- [Work instructions]
Going through the data below, please show each line containing the string "Python".

*** Begin section ***

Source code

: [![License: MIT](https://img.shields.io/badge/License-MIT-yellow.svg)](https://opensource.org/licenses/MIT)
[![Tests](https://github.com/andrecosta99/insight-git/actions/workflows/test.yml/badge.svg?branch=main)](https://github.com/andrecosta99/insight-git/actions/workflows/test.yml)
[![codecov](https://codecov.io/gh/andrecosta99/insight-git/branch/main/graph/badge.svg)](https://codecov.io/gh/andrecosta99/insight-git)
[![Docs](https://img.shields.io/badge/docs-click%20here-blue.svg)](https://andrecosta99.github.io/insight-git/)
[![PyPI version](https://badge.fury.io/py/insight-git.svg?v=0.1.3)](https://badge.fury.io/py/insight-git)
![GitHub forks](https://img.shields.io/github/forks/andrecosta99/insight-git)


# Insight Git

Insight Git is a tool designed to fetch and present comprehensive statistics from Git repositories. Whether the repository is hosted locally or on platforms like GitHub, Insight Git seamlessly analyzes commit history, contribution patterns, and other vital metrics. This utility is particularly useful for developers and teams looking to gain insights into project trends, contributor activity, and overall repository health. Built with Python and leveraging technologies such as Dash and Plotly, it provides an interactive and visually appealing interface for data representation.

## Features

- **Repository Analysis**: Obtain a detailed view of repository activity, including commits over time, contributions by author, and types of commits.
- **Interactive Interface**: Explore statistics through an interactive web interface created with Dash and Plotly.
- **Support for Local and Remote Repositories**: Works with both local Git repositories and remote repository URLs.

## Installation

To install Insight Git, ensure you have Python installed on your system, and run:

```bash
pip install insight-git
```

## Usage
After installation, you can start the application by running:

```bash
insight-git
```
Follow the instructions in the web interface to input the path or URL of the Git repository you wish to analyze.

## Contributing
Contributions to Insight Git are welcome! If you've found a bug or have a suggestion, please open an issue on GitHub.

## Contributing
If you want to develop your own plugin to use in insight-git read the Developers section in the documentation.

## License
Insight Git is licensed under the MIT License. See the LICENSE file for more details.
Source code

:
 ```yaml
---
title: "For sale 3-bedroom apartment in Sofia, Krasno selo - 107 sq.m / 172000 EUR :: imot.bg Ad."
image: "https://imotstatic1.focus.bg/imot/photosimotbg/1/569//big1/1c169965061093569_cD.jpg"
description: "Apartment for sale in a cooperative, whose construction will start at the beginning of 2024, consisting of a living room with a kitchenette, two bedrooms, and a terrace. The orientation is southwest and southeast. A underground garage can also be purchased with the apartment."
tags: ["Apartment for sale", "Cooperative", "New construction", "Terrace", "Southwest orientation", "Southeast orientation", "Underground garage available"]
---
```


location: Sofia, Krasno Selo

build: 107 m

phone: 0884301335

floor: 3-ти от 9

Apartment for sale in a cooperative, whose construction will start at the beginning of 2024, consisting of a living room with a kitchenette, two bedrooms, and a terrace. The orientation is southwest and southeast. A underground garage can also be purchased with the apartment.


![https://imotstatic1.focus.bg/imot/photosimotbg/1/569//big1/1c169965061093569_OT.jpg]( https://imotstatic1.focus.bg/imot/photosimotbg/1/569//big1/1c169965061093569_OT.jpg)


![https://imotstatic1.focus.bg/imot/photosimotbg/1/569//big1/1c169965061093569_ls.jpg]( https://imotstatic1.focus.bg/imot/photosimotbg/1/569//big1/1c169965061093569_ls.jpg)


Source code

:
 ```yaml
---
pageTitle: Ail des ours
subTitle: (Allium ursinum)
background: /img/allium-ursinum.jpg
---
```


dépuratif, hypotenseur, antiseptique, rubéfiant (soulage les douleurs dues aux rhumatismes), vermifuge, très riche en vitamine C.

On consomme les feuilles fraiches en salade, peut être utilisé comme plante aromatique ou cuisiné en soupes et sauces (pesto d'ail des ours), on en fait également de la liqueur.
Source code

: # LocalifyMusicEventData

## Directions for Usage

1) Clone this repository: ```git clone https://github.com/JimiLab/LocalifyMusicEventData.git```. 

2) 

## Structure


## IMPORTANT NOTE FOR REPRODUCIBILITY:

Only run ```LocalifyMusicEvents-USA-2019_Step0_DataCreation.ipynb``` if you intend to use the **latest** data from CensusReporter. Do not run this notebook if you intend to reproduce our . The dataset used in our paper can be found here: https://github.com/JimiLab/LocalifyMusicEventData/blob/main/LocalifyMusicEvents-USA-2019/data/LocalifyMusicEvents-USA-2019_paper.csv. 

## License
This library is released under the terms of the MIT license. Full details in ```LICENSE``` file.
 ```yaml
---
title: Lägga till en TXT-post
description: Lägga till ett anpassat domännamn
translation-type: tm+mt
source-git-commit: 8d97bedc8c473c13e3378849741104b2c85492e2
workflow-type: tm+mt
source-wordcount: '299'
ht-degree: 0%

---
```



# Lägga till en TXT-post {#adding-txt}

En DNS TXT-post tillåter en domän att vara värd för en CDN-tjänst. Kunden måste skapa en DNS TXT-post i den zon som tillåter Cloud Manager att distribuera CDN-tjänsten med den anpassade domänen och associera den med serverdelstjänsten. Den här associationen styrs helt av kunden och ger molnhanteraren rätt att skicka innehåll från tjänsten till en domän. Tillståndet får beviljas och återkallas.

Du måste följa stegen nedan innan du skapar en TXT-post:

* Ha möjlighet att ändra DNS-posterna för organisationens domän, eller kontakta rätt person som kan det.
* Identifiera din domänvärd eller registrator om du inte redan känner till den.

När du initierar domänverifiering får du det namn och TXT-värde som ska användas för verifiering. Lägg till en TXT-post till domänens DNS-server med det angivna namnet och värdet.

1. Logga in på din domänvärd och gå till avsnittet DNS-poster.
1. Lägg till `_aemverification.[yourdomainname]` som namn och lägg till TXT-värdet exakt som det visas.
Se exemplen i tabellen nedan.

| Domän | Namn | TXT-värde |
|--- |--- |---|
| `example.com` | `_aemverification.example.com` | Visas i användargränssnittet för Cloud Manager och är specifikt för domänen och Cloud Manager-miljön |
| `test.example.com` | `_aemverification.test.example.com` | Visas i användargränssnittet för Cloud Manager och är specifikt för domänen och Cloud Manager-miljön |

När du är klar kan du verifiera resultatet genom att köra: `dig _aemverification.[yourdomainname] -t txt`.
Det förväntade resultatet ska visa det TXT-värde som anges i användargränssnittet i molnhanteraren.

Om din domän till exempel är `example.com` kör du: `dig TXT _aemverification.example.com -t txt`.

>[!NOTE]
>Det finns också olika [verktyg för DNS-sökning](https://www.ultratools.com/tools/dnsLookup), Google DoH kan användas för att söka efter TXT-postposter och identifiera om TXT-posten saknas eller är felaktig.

*** End section ***

- [Answer section]
Insight Git is a tool designed to fetch and present comprehensive statistics from Git repositories. Whether the repository is hosted locally or on platforms like GitHub, Insight Git seamlessly analyzes commit history, contribution patterns, and other vital metrics. This utility is particularly useful for developers and teams looking to gain insights into project trends, contributor activity, and overall repository health. Built with Python and leveraging technologies such as Dash and Plotly, it provides an interactive and visually appealing interface for data representation.
To install Insight Git, ensure you have Python installed on your system, and run:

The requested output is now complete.